- Work to be completed -
Please copy the data exactly as it stands, minus the images.

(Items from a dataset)
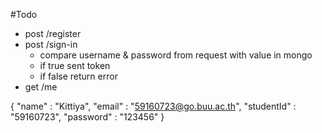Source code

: #Todo
- post /register
- post /sign-in 
    - compare username & password from request with value in mongo
    - if true sent token 
    - if false return error 
- get /me


{
	"name" : "Kittiya",
	"email" : "59160723@go.buu.ac.th",
	"studentId" : "59160723",
	"password" : "123456"
}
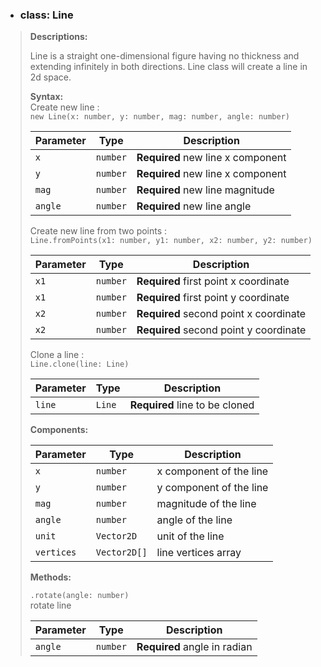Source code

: <!-- Line -->
- ### **class: Line**

> **Descriptions:**
>
> Line is a straight one-dimensional figure having no thickness and extending infinitely in both directions.
Line class will create a line in 2d space.
>
> **Syntax:**  
> Create new line :  
> `new Line(x: number, y: number, mag: number, angle: number)`
>
> Parameter | Type     | Description
> --------- | -------- | --------------------------  
> `x` | `number` | **Required** new line x component
> `y` | `number` | **Required** new line x component
> `mag` | `number` | **Required** new line magnitude
> `angle` | `number` | **Required** new line angle
>
> Create new line from two points :  
> `Line.fromPoints(x1: number, y1: number, x2: number, y2: number)`  
>
> Parameter | Type     | Description
> --------- | -------- | --------------------------  
> `x1` | `number` | **Required** first point x coordinate
> `x1` | `number` | **Required** first point y coordinate
> `x2` | `number` | **Required** second point x coordinate
> `x2` | `number` | **Required** second point y coordinate
>
> Clone a line :  
> `Line.clone(line: Line)`  
>
> Parameter | Type     | Description
> --------- | -------- | --------------------------  
> `line` | `Line` | **Required** line to be cloned
>
> **Components:**
>
> Parameter | Type     | Description
> --------- | -------- | --------------------------  
> `x`       | `number` | x component of the line  
> `y`       | `number` | y component of the line  
> `mag`     | `number` | magnitude of the line  
> `angle`   | `number` | angle of the line  
> `unit`    | `Vector2D` | unit of the line
> `vertices`  | `Vector2D[]` | line vertices array
>
> **Methods:**
>
> `.rotate(angle: number)`  
> rotate line
>
> Parameter | Type     | Description
> --------- | -------- | --------------------------  
> `angle` | `number` | **Required** angle in radian
>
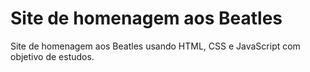 # Site de homenagem aos Beatles
Site de homenagem aos Beatles usando HTML, CSS e JavaScript com objetivo de estudos.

- Reply -
Source code

: #Todo
- post /register
- post /sign-in 
    - compare username & password from request with value in mongo
    - if true sent token 
    - if false return error 
- get /me


{
	"name" : "Kittiya",
	"email" : "59160723@go.buu.ac.th",
	"studentId" : "59160723",
	"password" : "123456"
}
Source code

: <!-- Line -->
- ### **class: Line**

> **Descriptions:**
>
> Line is a straight one-dimensional figure having no thickness and extending infinitely in both directions.
Line class will create a line in 2d space.
>
> **Syntax:**  
> Create new line :  
> `new Line(x: number, y: number, mag: number, angle: number)`
>
> Parameter | Type     | Description
> --------- | -------- | --------------------------  
> `x` | `number` | **Required** new line x component
> `y` | `number` | **Required** new line x component
> `mag` | `number` | **Required** new line magnitude
> `angle` | `number` | **Required** new line angle
>
> Create new line from two points :  
> `Line.fromPoints(x1: number, y1: number, x2: number, y2: number)`  
>
> Parameter | Type     | Description
> --------- | -------- | --------------------------  
> `x1` | `number` | **Required** first point x coordinate
> `x1` | `number` | **Required** first point y coordinate
> `x2` | `number` | **Required** second point x coordinate
> `x2` | `number` | **Required** second point y coordinate
>
> Clone a line :  
> `Line.clone(line: Line)`  
>
> Parameter | Type     | Description
> --------- | -------- | --------------------------  
> `line` | `Line` | **Required** line to be cloned
>
> **Components:**
>
> Parameter | Type     | Description
> --------- | -------- | --------------------------  
> `x`       | `number` | x component of the line  
> `y`       | `number` | y component of the line  
> `mag`     | `number` | magnitude of the line  
> `angle`   | `number` | angle of the line  
> `unit`    | `Vector2D` | unit of the line
> `vertices`  | `Vector2D[]` | line vertices array
>
> **Methods:**
>
> `.rotate(angle: number)`  
> rotate line
>
> Parameter | Type     | Description
> --------- | -------- | --------------------------  
> `angle` | `number` | **Required** angle in radian
>
 # Site de homenagem aos Beatles
Site de homenagem aos Beatles usando HTML, CSS e JavaScript com objetivo de estudos.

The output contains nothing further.